Vorrei aggiungere, infine, un’ulteriore precisazione. Il fatto, cioè, che il senso è il prodotto della ripetuta integrazione dell’istante presente nel patrimonio stratificato delle esperienze. Per questo, come dice Agamben, mantenersi in contatto con il proprio Demone — vale a dire con il proprio senso o missione esistenziale — è la cosa più ardua (cap. 5, Elpis, p. 71). C’è sempre in agguato una frattura; c’è sempre il rischio che l’avventura si spezzi e che io non riesca più a trovare nelle parole che la raccontano il cuore della mia incessante trasformazione, della mia pulsante vitalità.
Il senso è perciò quel senza-tempo che nell’avventura dell’esistenza viene partorito ancora e ancora una volta.

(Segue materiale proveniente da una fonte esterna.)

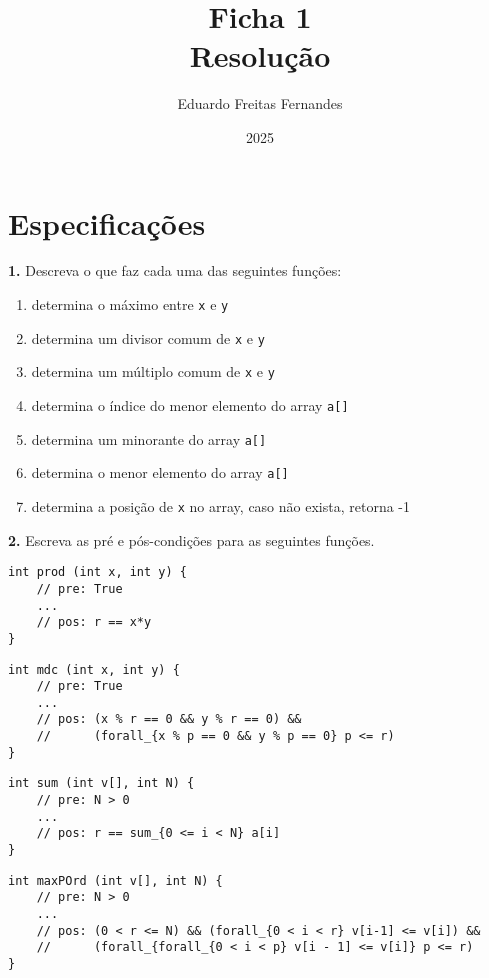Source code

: \documentclass{article}
\title{Ficha 1 \\ Resolução}
\author{Eduardo Freitas Fernandes}
\date{2025}
\begin{document}
\maketitle



\section{Especificações}

\noindent \textbf{1.} Descreva o que faz cada uma das seguintes funções:

\begin{enumerate}[label=\alph*)]
    \item determina o máximo entre \texttt{x} e \texttt{y}
    \item determina um divisor comum de \texttt{x} e \texttt{y}
    \item determina um múltiplo comum de \texttt{x} e \texttt{y}
    \item determina o índice do menor elemento do array \texttt{a[]}
    \item determina um minorante do array \texttt{a[]}
    \item determina o menor elemento do array \texttt{a[]}
    \item determina a posição de \texttt{x} no array, caso não exista, retorna -1
\end{enumerate}

\noindent \textbf{2.} Escreva as pré e pós-condições para as seguintes funções.

\begin{lstlisting}[style=mystyle]
int prod (int x, int y) {
    // pre: True
    ...
    // pos: r == x*y
}
\end{lstlisting}

\begin{lstlisting}[style=mystyle]
int mdc (int x, int y) {
    // pre: True
    ...
    // pos: (x % r == 0 && y % r == 0) &&
    //      (forall_{x % p == 0 && y % p == 0} p <= r)
}
\end{lstlisting}

\begin{lstlisting}[style=mystyle]
int sum (int v[], int N) {
    // pre: N > 0
    ...
    // pos: r == sum_{0 <= i < N} a[i]
}
\end{lstlisting}

\begin{lstlisting}[style=mystyle]
int maxPOrd (int v[], int N) {
    // pre: N > 0
    ...
    // pos: (0 < r <= N) && (forall_{0 < i < r} v[i-1] <= v[i]) &&
    //      (forall_{forall_{0 < i < p} v[i - 1] <= v[i]} p <= r)
}
\end{lstlisting}
\end{document}
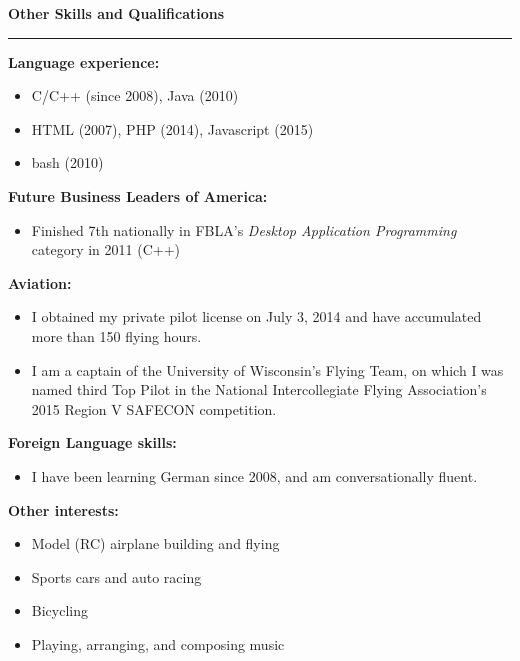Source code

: \documentclass[12pt,letterpaper]{article}
\newenvironment{details}{
    \vspace{-.8em}
    \begin{itemize}
        \renewcommand \labelitemi{\labelitemiv}
        \setlength{\itemsep}{0pt}
        \setlength{\parskip}{-1pt}
        \setlength{\parsep}{0pt}
    }{
    \end{itemize}
    \vspace{-.5em}
}
\newcommand{\hr} {
    \vspace{-1em}
    \par\rule{\textwidth}{1pt}
    \vspace{-1.5em}
}
\newcommand{\ressection}[1] {
    \par{\large \textbf{#1}}
    \hr
}
\newenvironment{other} {
    \ressection{Other Skills and Qualifications}
    \setlength{\parskip}{3pt}
}{
    \vspace{0.5em}
}
\begin{document}
\begin{other}
\par \textbf{Language experience:}
\begin{details}
    \item C/C++ (since 2008), Java (2010)
    \item HTML (2007), PHP (2014), Javascript (2015)
    \item bash (2010)
\end{details}
\par \textbf{Future Business Leaders of America:}
\begin{details}
    \item Finished 7th nationally in FBLA's \textit{Desktop Application Programming} category in 2011 (C++)
\end{details}

\par \textbf{Aviation:}
\begin{details}
    \item I obtained my private pilot license on July 3, 2014 and have accumulated more than 150 flying hours.~
    \item I am a captain of the University of Wisconsin's Flying Team, on which I was named third Top Pilot in the National Intercollegiate Flying Association's 2015 Region V SAFECON competition.
\end{details}

\par \textbf{Foreign Language skills:}
\begin{details}
    \item I have been learning German since 2008, and am conversationally fluent.
\end{details}

\par \textbf{Other interests:}
\begin{details}
    \item Model (RC) airplane building and flying
    \item Sports cars and auto racing
    \item Bicycling
    \item Playing, arranging, and composing music
\end{details}

\end{other}
\end{document}
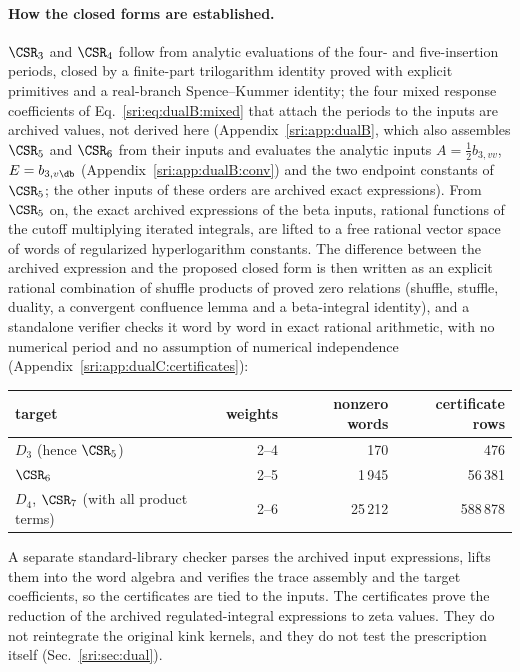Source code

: \paragraph{How the closed forms are established.} $\CSR_3$ and $\CSR_4$ follow from analytic evaluations of the
four- and five-insertion periods, closed by a finite-part trilogarithm identity proved with explicit primitives and a
real-branch Spence--Kummer identity; the four mixed response coefficients of Eq.~\eqref{sri:eq:dualB:mixed} that attach the
periods to the inputs are archived values, not derived here (Appendix~\ref{sri:app:dualB}, which also assembles $\CSR_5$ and $\CSR_6$ from
their inputs and evaluates the analytic inputs $A=\tfrac12b_{3,vv}$, $E=b_{3,v\db}$ (Appendix~\ref{sri:app:dualB:conv}) and the two
endpoint constants of $\CSR_5$; the other inputs of
these orders are archived exact expressions). From $\CSR_5$ on, the exact archived expressions of the beta inputs, rational
functions of the cutoff multiplying iterated integrals, are lifted to a free rational vector space of words of
regularized hyperlogarithm constants. The difference between the archived expression and the proposed closed form is
then written as an explicit rational combination of shuffle products of proved zero relations (shuffle, stuffle,
duality, a convergent confluence lemma and a beta-integral identity), and a standalone verifier checks it word by
word in exact rational arithmetic, with no numerical period and no assumption of numerical independence
(Appendix~\ref{sri:app:dualC:certificates}):
\begin{center}\small
\begin{tabular}{@{}lrrr@{}}
\toprule
target & weights & nonzero words & certificate rows\\
\midrule
$D_3$ (hence $\CSR_5$) & 2--4 & 170 & 476\\
$\CSR_6$ & 2--5 & 1\,945 & 56\,381\\
$D_4$, $\CSR_7$ (with all product terms) & 2--6 & 25\,212 & 588\,878\\
\bottomrule
\end{tabular}
\end{center}
A separate standard-library checker parses the archived input expressions, lifts them into the word algebra and
verifies the trace assembly and the target coefficients, so the certificates are tied to the inputs. The certificates
prove the reduction of the archived regulated-integral expressions to zeta values. They do not reintegrate the
original kink kernels, and they do not test the prescription itself (Sec.~\ref{sri:sec:dual}).

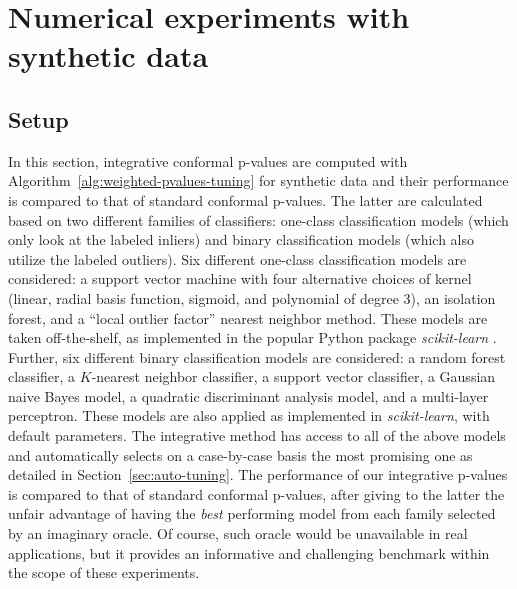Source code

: \documentclass[11pt]{article}
\begin{document}
\section{Numerical experiments with synthetic data} \label{sec:exp-synthetic}

\subsection{Setup} \label{sec:exp-setup}

In this section, integrative conformal p-values are computed with Algorithm~\ref{alg:weighted-pvalues-tuning} for synthetic data and their performance is compared to that of standard conformal p-values.
The latter are calculated based on two different families of classifiers: one-class classification models (which only look at the labeled inliers) and binary classification models (which also utilize the labeled outliers).
Six different one-class classification models are considered: a support vector machine with four alternative choices of kernel (linear, radial basis function, sigmoid, and polynomial of degree 3), an isolation forest, and a ``local outlier factor'' nearest neighbor method. These models are taken off-the-shelf, as implemented in the popular Python package {\em scikit-learn} \cite{scikit-learn}.
Further, six different binary classification models are considered: a random forest classifier, a $K$-nearest neighbor classifier, a support vector classifier, a Gaussian naive Bayes model, a quadratic discriminant analysis model, and a multi-layer perceptron. These models are also applied as implemented in {\em scikit-learn}, with default parameters.
The integrative method has access to all of the above models and automatically selects on a case-by-case basis the most promising one as detailed in Section~\ref{sec:auto-tuning}. The performance of our integrative p-values is compared to that of standard conformal p-values, after giving to the latter the unfair advantage of having the {\em best} performing model from each family selected by an imaginary oracle. 
Of course, such oracle would be unavailable in real applications, but it provides an informative and challenging benchmark within the scope of these experiments.
\end{document}
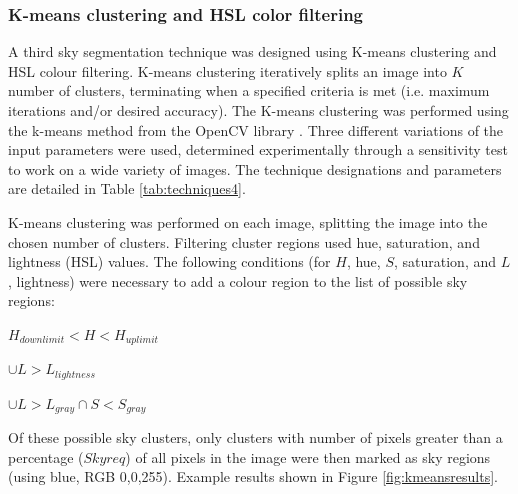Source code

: \documentclass[final,3p,times,authoryear]{elsarticle}
\begin{document}
\subsubsection{K-means clustering and HSL color filtering}\label{sec:kmeans}
A third sky segmentation technique was designed using K-means clustering and HSL colour filtering. K-means clustering iteratively splits an image into $K$ number of clusters, terminating when a specified criteria is met (i.e. maximum iterations and/or desired accuracy). The K-means clustering was performed using the k-means method from the OpenCV library \citep{Bradski2000}. Three different variations of the input parameters were used, determined experimentally through a sensitivity test to work on a wide variety of images. The technique designations and parameters are detailed in Table \ref{tab:techniques4}. 

K-means clustering was performed on each image, splitting the image into the chosen number of clusters. Filtering cluster regions used hue, saturation, and lightness (HSL) values. The following conditions (for $H$, hue, $S$, saturation, and $L$, lightness) were necessary to add a colour region to the list of possible sky regions: 

$H_{downlimit} < H < H_{uplimit}$

$\cup L > L_{lightness}$

$\cup L > L_{gray} \cap S < S_{gray}$

Of these possible sky clusters, only clusters with number of pixels greater than a percentage ($Skyreq$) of all pixels in the image were then marked as sky regions (using blue, RGB 0,0,255). Example results shown in Figure \ref{fig:kmeansresults}. 
\end{document}
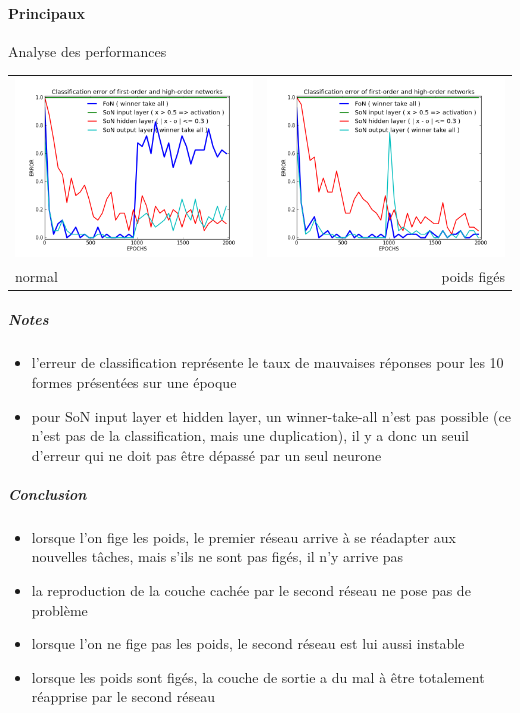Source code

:     \paragraph{Principaux}
      Analyse des performances
      \begin{center}
	\begin{tabular}{lr}
	  \hspace*{-1cm}
	  \includegraphics[width=250px]{data/expB5/err.png}
	  &
	  \includegraphics[width=250px]{data/expB5/err_block.png} \\
	  normal
	  &
	  poids figés
	\end{tabular}
      \end{center}
      \subparagraph{Notes}
	\begin{itemize}
	  \item l'erreur de classification représente le taux de mauvaises réponses pour les 10 formes présentées sur une époque
	  \item pour SoN input layer et hidden layer, un winner-take-all n'est pas possible (ce n'est pas de la classification, 
	  mais une duplication), il y a donc un seuil d'erreur qui ne doit pas être dépassé par un seul neurone
	\end{itemize}
      \subparagraph{Conclusion}
	\begin{itemize}
	  \item lorsque l'on fige les poids, le premier réseau arrive à se réadapter aux nouvelles tâches, mais s'ils ne sont
	  pas figés, il n'y arrive pas
	  \item la reproduction de la couche cachée par le second réseau ne pose pas de problème
	  \item lorsque l'on ne fige pas les poids, le second réseau est lui aussi instable
	  \item lorsque les poids sont figés, la couche de sortie a du mal à être totalement réapprise par le second réseau
	  
	\end{itemize}
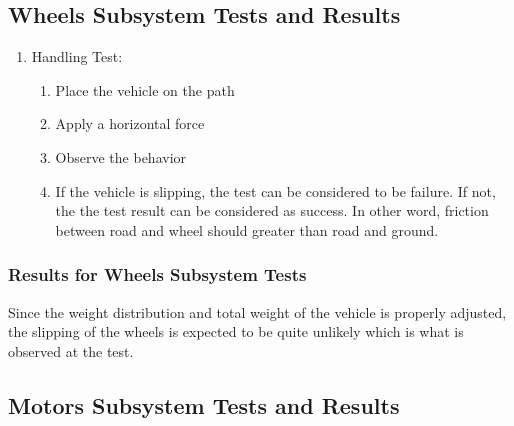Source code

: \documentclass[a4paper,12pt]{article}
\begin{document}
	




\newpage

\subsection{Wheels Subsystem Tests and Results} 


\begin{enumerate}

\item {Handling Test:} 

\begin{enumerate}

\item  Place the vehicle on the path

\item Apply a horizontal force

\item Observe the behavior 

\item If the vehicle is slipping, the test can be considered to be failure. If not, the the test result can be considered as success. In other word, friction between road and wheel should greater than road and ground. 


\end{enumerate}

\end{enumerate}
\subsubsection*{Results for Wheels Subsystem Tests }
	Since the weight distribution and total weight of the vehicle is properly adjusted, the slipping of the wheels is expected to be quite unlikely which is what is observed at the test.
	
	
\subsection {Motors Subsystem Tests and Results} 
\end{document}
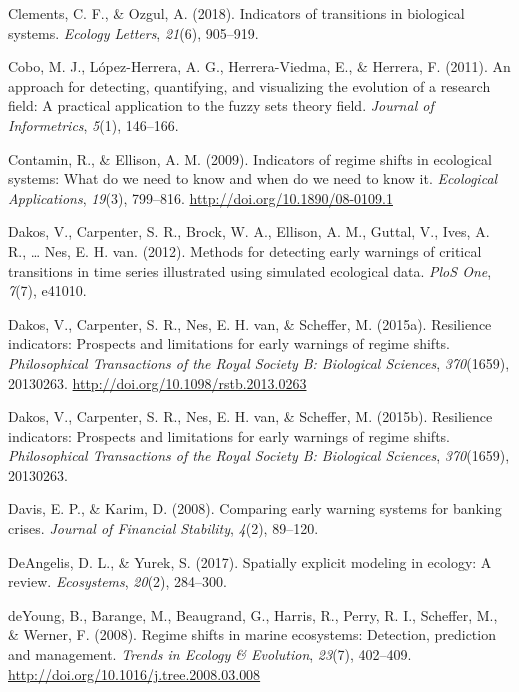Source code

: \documentclass[12pt,twoside,openany]{reedthesis}
\begin{document}
\leavevmode\hypertarget{ref-clements2018indicators}{}%
Clements, C. F., \& Ozgul, A. (2018). Indicators of transitions in biological systems. \emph{Ecology Letters}, \emph{21}(6), 905--919.

\leavevmode\hypertarget{ref-cobo2011approach}{}%
Cobo, M. J., López-Herrera, A. G., Herrera-Viedma, E., \& Herrera, F. (2011). An approach for detecting, quantifying, and visualizing the evolution of a research field: A practical application to the fuzzy sets theory field. \emph{Journal of Informetrics}, \emph{5}(1), 146--166.

\leavevmode\hypertarget{ref-contamin_indicators_2009}{}%
Contamin, R., \& Ellison, A. M. (2009). Indicators of regime shifts in ecological systems: What do we need to know and when do we need to know it. \emph{Ecological Applications}, \emph{19}(3), 799--816. \url{http://doi.org/10.1890/08-0109.1}

\leavevmode\hypertarget{ref-dakos_methods_2012}{}%
Dakos, V., Carpenter, S. R., Brock, W. A., Ellison, A. M., Guttal, V., Ives, A. R., \ldots{} Nes, E. H. van. (2012). Methods for detecting early warnings of critical transitions in time series illustrated using simulated ecological data. \emph{PloS One}, \emph{7}(7), e41010.

\leavevmode\hypertarget{ref-dakos_resilience_2015}{}%
Dakos, V., Carpenter, S. R., Nes, E. H. van, \& Scheffer, M. (2015a). Resilience indicators: Prospects and limitations for early warnings of regime shifts. \emph{Philosophical Transactions of the Royal Society B: Biological Sciences}, \emph{370}(1659), 20130263. \url{http://doi.org/10.1098/rstb.2013.0263}

\leavevmode\hypertarget{ref-dakos2015resilience}{}%
Dakos, V., Carpenter, S. R., Nes, E. H. van, \& Scheffer, M. (2015b). Resilience indicators: Prospects and limitations for early warnings of regime shifts. \emph{Philosophical Transactions of the Royal Society B: Biological Sciences}, \emph{370}(1659), 20130263.

\leavevmode\hypertarget{ref-davis_comparing_2008}{}%
Davis, E. P., \& Karim, D. (2008). Comparing early warning systems for banking crises. \emph{Journal of Financial Stability}, \emph{4}(2), 89--120.

\leavevmode\hypertarget{ref-deangelis2017spatially}{}%
DeAngelis, D. L., \& Yurek, S. (2017). Spatially explicit modeling in ecology: A review. \emph{Ecosystems}, \emph{20}(2), 284--300.

\leavevmode\hypertarget{ref-deyoung_regime_2008}{}%
deYoung, B., Barange, M., Beaugrand, G., Harris, R., Perry, R. I., Scheffer, M., \& Werner, F. (2008). Regime shifts in marine ecosystems: Detection, prediction and management. \emph{Trends in Ecology \& Evolution}, \emph{23}(7), 402--409. \url{http://doi.org/10.1016/j.tree.2008.03.008}
\end{document}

Lo posso immaginare come direzione da prendere per plasmare il futuro oppure come via che mi ha condotto fino al momento presente, purché: nel primo caso, non scambi il futuro con una meta ideale a cui sono destinato da sempre; nel secondo caso, non scambi il passato con un paradiso perduto dal quale non vorrei mai congedarmi.
Per quanto detto fino a qui, sono piuttosto le scelte fatte al presente a determinare il senso del mio esistere. Se è vero infatti che nulla, neppure la memoria del passato e l’immaginazione del futuro, vive all’infuori del presente, ecco che ogni scelta attuale si propaga nel passato e nel futuro modificandone il racconto e il significato. Ma ogni scelta non è altro che una selezione tra i vincoli che Tyche – l’opportunità, il caso, la sorte o la fortuna – ci presenta. Ogni scelta è, come si diceva poco fa, un’integrazione – nel senso matematico del termine – che ricalcola come un algoritmo il percorso della la mia missione di vita.
D’altra parte è lo stesso Agamben a ricordare che non bisogna confondere il destino con la necessità – si potrebbe anche dire: che non bisogna confondere il viaggio con la strada che serve a percorrerlo. L’una è un fatto insuperabile, ciò che non può essere diversamente da quello che è; l’altro è invece un farsi che all’occorrenza cambia destinazione.
In conclusione, Il senso dell’avventura di cui parla Agamben non è nient’altro che l’avventura del senso. Un costante ripensarsi e rimettersi in cammino, nel quale la consapevolezza del patrimonio immateriale che andiamo edificando è la bussola per non perdere l’incontro con noi stessi.